Exercise directions:
From the entries that follow, copy every line with the word "RESTFUL".
┌─ Data for this task
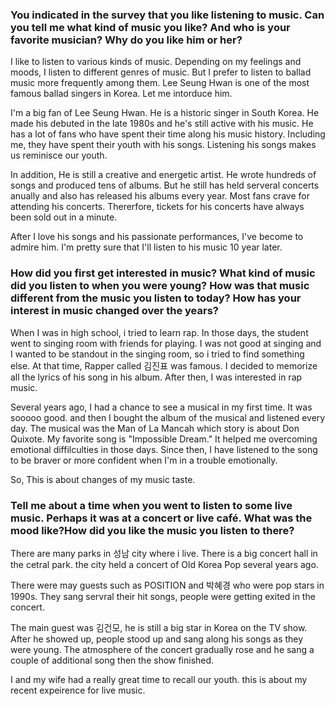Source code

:### You indicated in the survey that you like listening to music. Can you tell me what kind of music you like? And who is your favorite musician? Why do you like him or her?

I like to listen to various kinds of music. Depending on my feelings and moods, I listen to different genres of music. But I prefer to listen to ballad music more frequently among them. Lee Seung Hwan is one of the most famous ballad singers in Korea. Let me intorduce him.

I'm a big fan of Lee Seung Hwan. He is a historic singer in South Korea. He made his debuted in the late 1980s and he's still active with his music. He has a lot of fans who have spent their time along his music history. Including me, they have spent their youth with his songs. Listening his songs makes us reminisce our youth.

In addition, He is still a creative and energetic artist. He wrote hundreds of songs and produced tens of albums. But he still  has held serveral concerts anually and also has released his albums every year. Most fans crave for attending his concerts. Thererfore, tickets for his concerts have always been sold out in a minute.

After I love his songs and his passionate performances, I've become to admire him. I'm pretty sure that I'll listen to his music 10 year later.

### How did you first get interested in music? What kind of music did you listen to when you were young? How was that music different from the music you listen to today? How has your interest in music changed over the years?

When I was in high school, i tried to learn rap. In those days, the student went to singing room with friends for playing. I was not good at singing and I wanted to be standout in the singing room, so i tried to find something else. At that time,  Rapper called 김진표 was famous. I decided to memorize all the lyrics of his song in his album. After then, I was interested in rap music.

Several years ago, I had a chance to see a musical in my first time. It was sooooo good. and then I bought the album of the musical and listened every day. The musical was the Man of La Mancah which story is about Don Quixote. My favorite song is "Impossible Dream." It helped me overcoming emotional diffilculties in those days. Since then, I have listened to the song to be braver or more confident when I'm in a trouble emotionally.

So, This is about changes of my music taste.

### Tell me about a time when you went to listen to some live music. Perhaps it was at a concert or live café. What was the mood like?How did you like the music you listen to there? 

There are many parks in 성남 city where i live. There is a big concert hall in the cetral park. the city held a concert of Old Korea Pop several years ago.

There were may guests such as POSITION and 박혜경 who were pop stars in 1990s. They sang servral their hit songs, people were getting exited in the concert.

The main guest was 김건모, he is still a big star in Korea on the TV show. After he showed up, people stood up and sang along his songs as they were young. The atmosphere of the concert gradually rose and he sang a couple of additional song then the show finished.

I and my wife had a really great time to recall our youth. this is about my recent expeirence for live music.
 



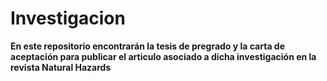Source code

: # Investigacion

**En este repositorio encontrarán la tesis de pregrado y la carta de aceptación para publicar el articulo asociado a dicha investigación en la revista Natural Hazards**
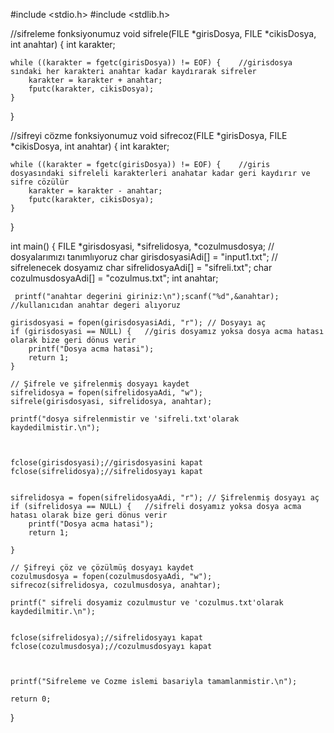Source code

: #include <stdio.h>
#include <stdlib.h>


//sifreleme fonksiyonumuz 
void sifrele(FILE *girisDosya, FILE *cikisDosya, int anahtar) { 
    int karakter;

    while ((karakter = fgetc(girisDosya)) != EOF) {    //girisdosya sındaki her karakteri anahtar kadar kaydırarak sifreler
        karakter = karakter + anahtar;
        fputc(karakter, cikisDosya);
    }
}

//sifreyi cözme fonksiyonumuz
void sifrecoz(FILE *girisDosya, FILE *cikisDosya, int anahtar) {
    int karakter;

    while ((karakter = fgetc(girisDosya)) != EOF) {    //giris dosyasındaki sifreleli karakterleri anahatar kadar geri kaydırır ve sifre cözülür
        karakter = karakter - anahtar;
        fputc(karakter, cikisDosya);
    }
}

int main() {
    FILE *girisdosyasi, *sifrelidosya, *cozulmusdosya; // dosyalarımızı tanımlıyoruz 
    char girisdosyasiAdi[] = "input1.txt"; // sifrelenecek dosyamız
    char sifrelidosyaAdi[] = "sifreli.txt";
    char cozulmusdosyaAdi[] = "cozulmus.txt";
    int anahtar;  
	
	 printf("anahtar degerini giriniz:\n");scanf("%d",&anahtar); //kullanıcıdan anahtar degeri alıyoruz
    
    girisdosyasi = fopen(girisdosyasiAdi, "r"); // Dosyayı aç
    if (girisdosyasi == NULL) {   //giris dosyamız yoksa dosya acma hatası olarak bize geri dönus verir
        printf("Dosya acma hatasi");
        return 1;
    }

    // Şifrele ve şifrelenmiş dosyayı kaydet
    sifrelidosya = fopen(sifrelidosyaAdi, "w");
    sifrele(girisdosyasi, sifrelidosya, anahtar);
		
	printf("dosya sifrelenmistir ve 'sifreli.txt'olarak kaydedilmistir.\n");


    
    fclose(girisdosyasi);//girisdosyasini kapat
    fclose(sifrelidosya);//sifrelidosyayı kapat

    
    sifrelidosya = fopen(sifrelidosyaAdi, "r"); // Şifrelenmiş dosyayı aç
    if (sifrelidosya == NULL) {   //sifreli dosyamız yoksa dosya acma hatası olarak bize geri dönus verir
        printf("Dosya acma hatasi");
        return 1;
        
    }

    // Şifreyi çöz ve çözülmüş dosyayı kaydet
    cozulmusdosya = fopen(cozulmusdosyaAdi, "w");
    sifrecoz(sifrelidosya, cozulmusdosya, anahtar); 

    printf(" sifreli dosyamiz cozulmustur ve 'cozulmus.txt'olarak kaydedilmitir.\n");

    
    fclose(sifrelidosya);//sifrelidosyayı kapat
    fclose(cozulmusdosya);//cozulmusdosyayı kapat

	
	
    printf("Sifreleme ve Cozme islemi basariyla tamamlanmistir.\n");

    return 0;
}
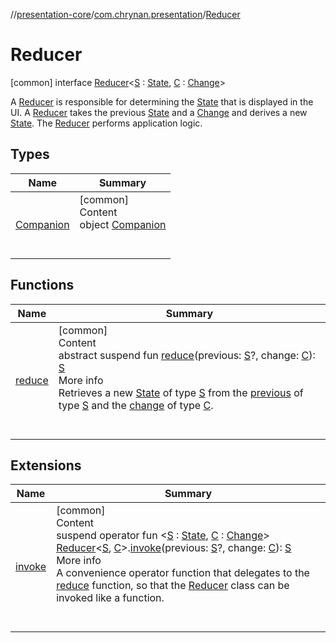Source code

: //[presentation-core](../../../index.md)/[com.chrynan.presentation](../index.md)/[Reducer](index.md)



# Reducer  
 [common] interface [Reducer](index.md)<[S](index.md) : [State](../-state/index.md), [C](index.md) : [Change](../-change/index.md)>

A [Reducer](index.md) is responsible for determining the [State](../-state/index.md) that is displayed in the UI. A [Reducer](index.md) takes the previous [State](../-state/index.md) and a [Change](../-change/index.md) and derives a new [State](../-state/index.md). The [Reducer](index.md) performs application logic.

   


## Types  
  
|  Name |  Summary | 
|---|---|
| <a name="com.chrynan.presentation/Reducer.Companion///PointingToDeclaration/"></a>[Companion](-companion/index.md)| <a name="com.chrynan.presentation/Reducer.Companion///PointingToDeclaration/"></a>[common]  <br>Content  <br>object [Companion](-companion/index.md)  <br><br><br>|


## Functions  
  
|  Name |  Summary | 
|---|---|
| <a name="com.chrynan.presentation/Reducer/reduce/#TypeParam(bounds=[com.chrynan.presentation.State])?#TypeParam(bounds=[com.chrynan.presentation.Change])/PointingToDeclaration/"></a>[reduce](reduce.md)| <a name="com.chrynan.presentation/Reducer/reduce/#TypeParam(bounds=[com.chrynan.presentation.State])?#TypeParam(bounds=[com.chrynan.presentation.Change])/PointingToDeclaration/"></a>[common]  <br>Content  <br>abstract suspend fun [reduce](reduce.md)(previous: [S](index.md)?, change: [C](index.md)): [S](index.md)  <br>More info  <br>Retrieves a new [State](../-state/index.md) of type [S](index.md) from the [previous](../-state/index.md) of type [S](index.md) and the [change](reduce.md) of type [C](index.md).  <br><br><br>|


## Extensions  
  
|  Name |  Summary | 
|---|---|
| <a name="com.chrynan.presentation//invoke/com.chrynan.presentation.Reducer[TypeParam(bounds=[com.chrynan.presentation.State]),TypeParam(bounds=[com.chrynan.presentation.Change])]#TypeParam(bounds=[com.chrynan.presentation.State])?#TypeParam(bounds=[com.chrynan.presentation.Change])/PointingToDeclaration/"></a>[invoke](../invoke.md)| <a name="com.chrynan.presentation//invoke/com.chrynan.presentation.Reducer[TypeParam(bounds=[com.chrynan.presentation.State]),TypeParam(bounds=[com.chrynan.presentation.Change])]#TypeParam(bounds=[com.chrynan.presentation.State])?#TypeParam(bounds=[com.chrynan.presentation.Change])/PointingToDeclaration/"></a>[common]  <br>Content  <br>suspend operator fun <[S](../invoke.md) : [State](../-state/index.md), [C](../invoke.md) : [Change](../-change/index.md)> [Reducer](index.md)<[S](../invoke.md), [C](../invoke.md)>.[invoke](../invoke.md)(previous: [S](../invoke.md)?, change: [C](../invoke.md)): [S](../invoke.md)  <br>More info  <br>A convenience operator function that delegates to the [reduce](https://kotlinlang.org/api/latest/jvm/stdlib/kotlin.collections/index.html) function, so that the [Reducer](index.md) class can be invoked like a function.  <br><br><br>|

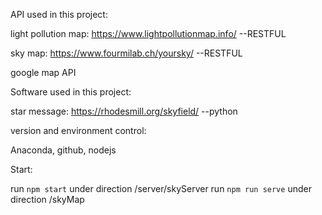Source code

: API used in this project:

light pollution map: https://www.lightpollutionmap.info/ --RESTFUL

sky map: https://www.fourmilab.ch/yoursky/ --RESTFUL

google map API

Software used in this project:

star message: https://rhodesmill.org/skyfield/ --python

version and environment control:

Anaconda, github, nodejs

Start:

run `npm start` under direction  /server/skyServer 
run `npm run serve` under direction /skyMap


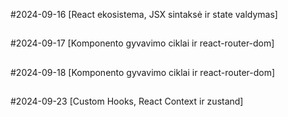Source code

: #2024-09-16 [React ekosistema, JSX sintaksė ir state valdymas]
##
#2024-09-17 [Komponento gyvavimo ciklai ir react-router-dom]
##
#2024-09-18 [Komponento gyvavimo ciklai ir react-router-dom]
##
#2024-09-23 [Custom Hooks, React Context ir zustand]
##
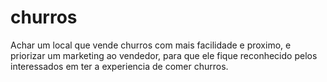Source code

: # churros
Achar um local que vende churros com mais facilidade e proximo, e priorizar um marketing ao vendedor, para que ele fique reconhecido pelos interessados em ter a experiencia de comer churros.

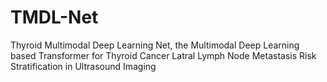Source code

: # TMDL-Net
Thyroid Multimodal Deep Learning Net, the Multimodal Deep Learning based Transformer for Thyroid Cancer Latral Lymph Node Metastasis Risk Stratification in Ultrasound Imaging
└─
Result:
light pollution map: https://www.lightpollutionmap.info/ --RESTFUL
sky map: https://www.fourmilab.ch/yoursky/ --RESTFUL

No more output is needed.